The Religious Reaction
In the beginning, that opposition did not come from the Catholic Church. Copernicus was a canon in good standing at a Catholic cathedral and an esteemed consultant to the Church in Rome. His friends urging publication included a bishop and a cardinal. After his death, Catholic universities did not avoid using the De Revolutionibus in astronomy classes. Moreover, the new Gregorian calendar instituted by the Church was based on calculations according to Copernicus’s system. Nor was this apparent flexibility altogether unusual, for throughout most of the high Middle Ages and Renaissance, Roman Catholicism had allowed considerable latitude in intellectual speculation. Indeed, such latitude was a major source of Protestant criticism of the Church. By tolerating and even encouraging the exploration of Greek philosophy, science, and secular thinking, including the Hellenistic metaphorical interpretation of Scripture, the Church had, in Protestant eyes, allowed pristine Christianity and the literal truth of the Bible to be contaminated.

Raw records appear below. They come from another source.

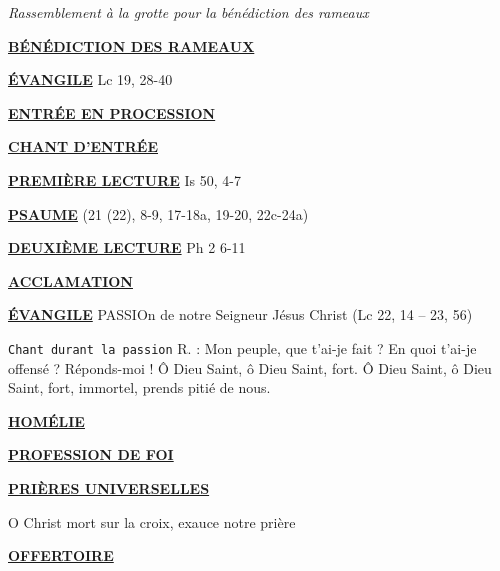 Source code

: \documentclass[11pt,a4paper]{article}
\newcommand{\SepRule}{\noindent							 %
						\begin{center}
							\rule{250pt}{1pt}
						\end{center}
						}
\newcommand{\NewsItem}[1]{%
\vspace{3pt}
\underline{\textbf{#1}}
		  }
\begin{document}





\textit{Rassemblement à la grotte pour la bénédiction des rameaux}

\NewsItem{BÉNÉDICTION DES RAMEAUX}

	

\NewsItem{ÉVANGILE} Lc 19, 28-40

\NewsItem{ENTRÉE EN PROCESSION}

\NewsItem{CHANT D'ENTRÉE}
	


\NewsItem{PREMIÈRE LECTURE} Is 50, 4-7

\NewsItem{PSAUME} (21 (22), 8-9, 17-18a, 19-20, 22c-24a)


\NewsItem{DEUXIÈME LECTURE} Ph 2 6-11

\NewsItem{ACCLAMATION}
	

\NewsItem{ÉVANGILE} PASSIOn de notre Seigneur Jésus Christ (Lc 22, 14 – 23, 56)

\texttt{Chant durant la passion}  R. : Mon peuple, que t'ai-je fait ? En quoi
t'ai-je offensé ? Réponds-moi ! Ô Dieu Saint, ô Dieu Saint, fort.
Ô Dieu Saint, ô Dieu Saint, fort, immortel, prends pitié de nous.


\NewsItem{HOMÉLIE}

\NewsItem{PROFESSION DE FOI} 


\NewsItem{PRIÈRES UNIVERSELLES} 
O Christ mort sur la croix, exauce notre prière

\NewsItem{OFFERTOIRE} 
\end{document}

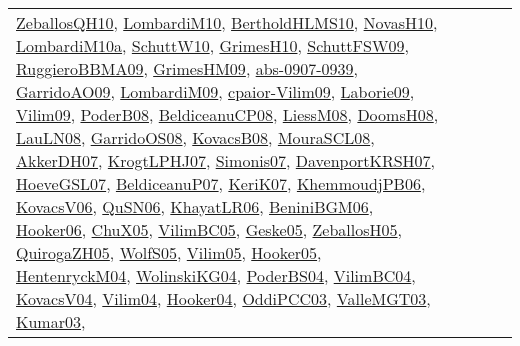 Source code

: {\begin{longtable}{lp{3cm}>{\raggedright}p{6cm}>{\raggedright}p{6cm}p{8cm}}
\href{articles/ZeballosQH10.pdf}{ZeballosQH10}\cite{ZeballosQH10}, \href{papers/LombardiM10.pdf}{LombardiM10}\cite{LombardiM10}, \href{papers/BertholdHLMS10.pdf}{BertholdHLMS10}\cite{BertholdHLMS10}, \href{articles/NovasH10.pdf}{NovasH10}\cite{NovasH10}, \href{articles/LombardiM10a.pdf}{LombardiM10a}\cite{LombardiM10a}, \href{papers/SchuttW10.pdf}{SchuttW10}\cite{SchuttW10}, \href{papers/GrimesH10.pdf}{GrimesH10}\cite{GrimesH10}, \href{papers/SchuttFSW09.pdf}{SchuttFSW09}\cite{SchuttFSW09}, \href{articles/RuggieroBBMA09.pdf}{RuggieroBBMA09}\cite{RuggieroBBMA09}, \href{papers/GrimesHM09.pdf}{GrimesHM09}\cite{GrimesHM09}, \href{articles/abs-0907-0939.pdf}{abs-0907-0939}\cite{abs-0907-0939}, \href{articles/GarridoAO09.pdf}{GarridoAO09}\cite{GarridoAO09}, \href{papers/LombardiM09.pdf}{LombardiM09}\cite{LombardiM09}, \href{papers/cpaior-Vilim09.pdf}{cpaior-Vilim09}\cite{cpaior-Vilim09}, \href{papers/Laborie09.pdf}{Laborie09}\cite{Laborie09}, \href{papers/Vilim09.pdf}{Vilim09}\cite{Vilim09}, \href{papers/PoderB08.pdf}{PoderB08}\cite{PoderB08}, \href{papers/BeldiceanuCP08.pdf}{BeldiceanuCP08}\cite{BeldiceanuCP08}, \href{articles/LiessM08.pdf}{LiessM08}\cite{LiessM08}, \href{papers/DoomsH08.pdf}{DoomsH08}\cite{DoomsH08}, \href{papers/LauLN08.pdf}{LauLN08}\cite{LauLN08}, \href{articles/GarridoOS08.pdf}{GarridoOS08}\cite{GarridoOS08}, \href{articles/KovacsB08.pdf}{KovacsB08}\cite{KovacsB08}, \href{papers/MouraSCL08.pdf}{MouraSCL08}\cite{MouraSCL08}, \href{papers/AkkerDH07.pdf}{AkkerDH07}\cite{AkkerDH07}, \href{papers/KrogtLPHJ07.pdf}{KrogtLPHJ07}\cite{KrogtLPHJ07}, \href{articles/Simonis07.pdf}{Simonis07}\cite{Simonis07}, \href{papers/DavenportKRSH07.pdf}{DavenportKRSH07}\cite{DavenportKRSH07}, \href{papers/HoeveGSL07.pdf}{HoeveGSL07}\cite{HoeveGSL07}, \href{papers/BeldiceanuP07.pdf}{BeldiceanuP07}\cite{BeldiceanuP07}, \href{papers/KeriK07.pdf}{KeriK07}\cite{KeriK07}, \href{papers/KhemmoudjPB06.pdf}{KhemmoudjPB06}\cite{KhemmoudjPB06}, \href{papers/KovacsV06.pdf}{KovacsV06}\cite{KovacsV06}, \href{papers/QuSN06.pdf}{QuSN06}\cite{QuSN06}, \href{articles/KhayatLR06.pdf}{KhayatLR06}\cite{KhayatLR06}, \href{papers/BeniniBGM06.pdf}{BeniniBGM06}\cite{BeniniBGM06}, \href{articles/Hooker06.pdf}{Hooker06}\cite{Hooker06}, \href{papers/ChuX05.pdf}{ChuX05}\cite{ChuX05}, \href{articles/VilimBC05.pdf}{VilimBC05}\cite{VilimBC05}, \href{papers/Geske05.pdf}{Geske05}\cite{Geske05}, \href{articles/ZeballosH05.pdf}{ZeballosH05}\cite{ZeballosH05}, \href{papers/QuirogaZH05.pdf}{QuirogaZH05}\cite{QuirogaZH05}, \href{papers/WolfS05.pdf}{WolfS05}\cite{WolfS05}, \href{papers/Vilim05.pdf}{Vilim05}\cite{Vilim05}, \href{articles/Hooker05.pdf}{Hooker05}\cite{Hooker05}, \href{papers/HentenryckM04.pdf}{HentenryckM04}\cite{HentenryckM04}, \href{papers/WolinskiKG04.pdf}{WolinskiKG04}\cite{WolinskiKG04}, \href{articles/PoderBS04.pdf}{PoderBS04}\cite{PoderBS04}, \href{papers/VilimBC04.pdf}{VilimBC04}\cite{VilimBC04}, \href{papers/KovacsV04.pdf}{KovacsV04}\cite{KovacsV04}, \href{papers/Vilim04.pdf}{Vilim04}\cite{Vilim04}, \href{papers/Hooker04.pdf}{Hooker04}\cite{Hooker04}, \href{papers/OddiPCC03.pdf}{OddiPCC03}\cite{OddiPCC03}, \href{papers/ValleMGT03.pdf}{ValleMGT03}\cite{ValleMGT03}, \href{papers/Kumar03.pdf}{Kumar03}\cite{Kumar03}, 
\end{longtable}}
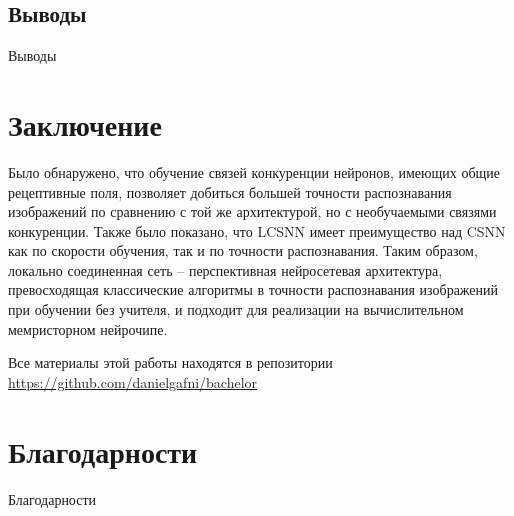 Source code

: \documentclass[a4paper]{article}
\begin{document}
\subsection{Выводы}
Выводы 

\clearpage

\section{Заключение}
Было обнаружено, что обучение связей конкуренции нейронов, имеющих общие рецептивные поля, позволяет добиться большей точности распознавания изображений по сравнению с той же архитектурой, но с необучаемыми связями конкуренции. Также было показано, что LCSNN имеет преимущество над CSNN как по скорости обучения, так и по точности распознавания. Таким образом, локально соединенная сеть – перспективная нейросетевая архитектура, превосходящая классические алгоритмы в точности распознавания изображений при обучении без учителя, и подходит для реализации на вычислительном мемристорном нейрочипе.\\

\begin{center}
Все материалы этой работы находятся в репозитории\\
\href{https://github.com/danielgafni/bachelor}{https://github.com/danielgafni/bachelor}
\end{center}

\clearpage


\section{Благодарности}
Благодарности
\clearpage

\printbibliography
\end{document}
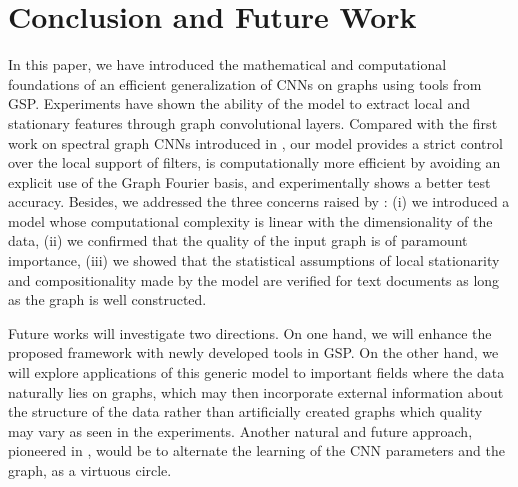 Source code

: \documentclass{article}
\begin{document}

\section{Conclusion and Future Work}

In this paper, we have introduced the mathematical and computational
foundations of an efficient generalization of CNNs on graphs using tools from
GSP. Experiments have shown the ability of the model to extract local and
stationary features through graph convolutional layers. Compared with the first
work on spectral graph CNNs introduced in \cite{art:BrunaZarembaSzlamLeCun13DLgraphs}, our model provides a
strict control over the local support of filters, is computationally more
efficient by avoiding an explicit use of the Graph Fourier basis, and
experimentally shows a better test accuracy. Besides, we addressed the three
concerns raised by \cite{art:HenaffBrunaLeCun15DLgraphs}: (i) we introduced a
model whose computational complexity is linear with the dimensionality of the
data, (ii) we confirmed that the quality of the input graph is of paramount
importance, (iii) we showed that the statistical assumptions of local
stationarity and compositionality made by the model are verified for text
documents as long as the graph is well constructed.

Future works will investigate two directions. On one hand, we will enhance the
proposed framework with newly developed tools in GSP. On the other hand, we
will explore applications of this generic model to important fields where the
data naturally lies on graphs, which may then incorporate external information
about the structure of the data rather than artificially created graphs which
quality may vary as seen in the experiments. Another natural and future
approach, pioneered in \cite{art:HenaffBrunaLeCun15DLgraphs}, would be to
alternate the learning of the CNN parameters and the graph, as a virtuous
circle.

\end{document}
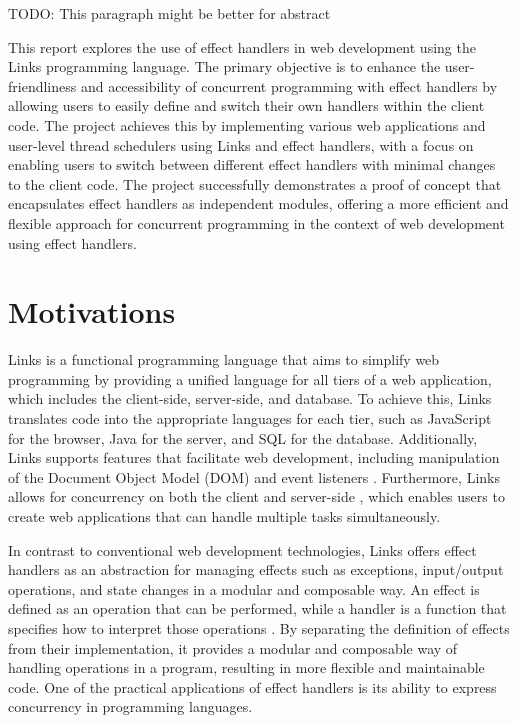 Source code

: \documentclass[logo,bsc,singlespacing,parskip]{infthesis}
\begin{document}
TODO: This paragraph might be better for abstract

This report explores the use of effect handlers in web development using the Links programming language. The primary objective is to enhance the user-friendliness and accessibility of concurrent programming with effect handlers by allowing users to easily define and switch their own handlers within the client code. The project achieves this by implementing various web applications and user-level thread schedulers using Links and effect handlers, with a focus on enabling users to switch between different effect handlers with minimal changes to the client code. The project successfully demonstrates a proof of concept that encapsulates effect handlers as independent modules, offering a more efficient and flexible approach for concurrent programming in the context of web development using effect handlers.

\section{Motivations}

Links \cite{links_website} is a functional programming language that aims to simplify web programming by providing a unified language for all tiers of a web application, which includes the client-side, server-side, and database. To achieve this, Links translates code into the appropriate languages for each tier, such as JavaScript for the browser, Java for the server, and SQL for the database. Additionally, Links supports features that facilitate web development, including manipulation of the Document Object Model (DOM) and event listeners \cite{links}. Furthermore, Links allows for concurrency on both the client and server-side \cite{links}, which enables users to create web applications that can handle multiple tasks simultaneously.

In contrast to conventional web development technologies, Links offers effect handlers \cite{daniel_effect_links} as an abstraction for managing effects such as exceptions, input/output operations, and state changes in a modular and composable way. An effect is defined as an operation that can be performed, while a handler is a function that specifies how to interpret those operations \cite{daniel_effect_links}. By separating the definition of effects from their implementation, it provides a modular and composable way of handling operations in a program, resulting in more flexible and maintainable code. One of the practical applications of effect handlers is its ability to express concurrency in programming languages.
\end{document}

It was antagonism from the Protestant reformers that arose first and most forcefully, and understandably so: the Copernican hypothesis contradicted several passages in Holy Scripture concerning the fixity of the Earth, and Scripture was Protestantism’s one absolute authority. To have biblical revelation questioned by human science was just the kind of Hellenizing intellectual arrogance and interpretive sophistry the reformers most abhorred in Catholic culture. Protestants were therefore quick to recognize the threat of Copernican astronomy and condemn the impiety. Even before the publication of the De Revolutionibus, Luther called Copernicus an “upstart astrologer” who foolishly wished to reverse the entire science of astronomy while flagrantly contradicting the Holy Bible. Luther was soon joined by other reformers like Melanchthon and Calvin, some of whom recommended that stringent measures be taken to suppress the pernicious heresy. Quoting a passage from the Psalms, “the world also is established, that it cannot be moved,” Calvin asked: “Who will dare to place the authority of Copernicus above that of the Holy Spirit?” When Rheticus took Copernicus’s manuscript to Nürnberg to be published, he was forced by reformers’ opposition to go elsewhere. Even in Leipzig, where he left the book with the Protestant Osiander to publish, the latter inserted an anonymous preface without Copernicus’s knowledge, asserting that the heliocentric theory was merely a convenient computational method and should not be taken seriously as a realistic account of the heavens.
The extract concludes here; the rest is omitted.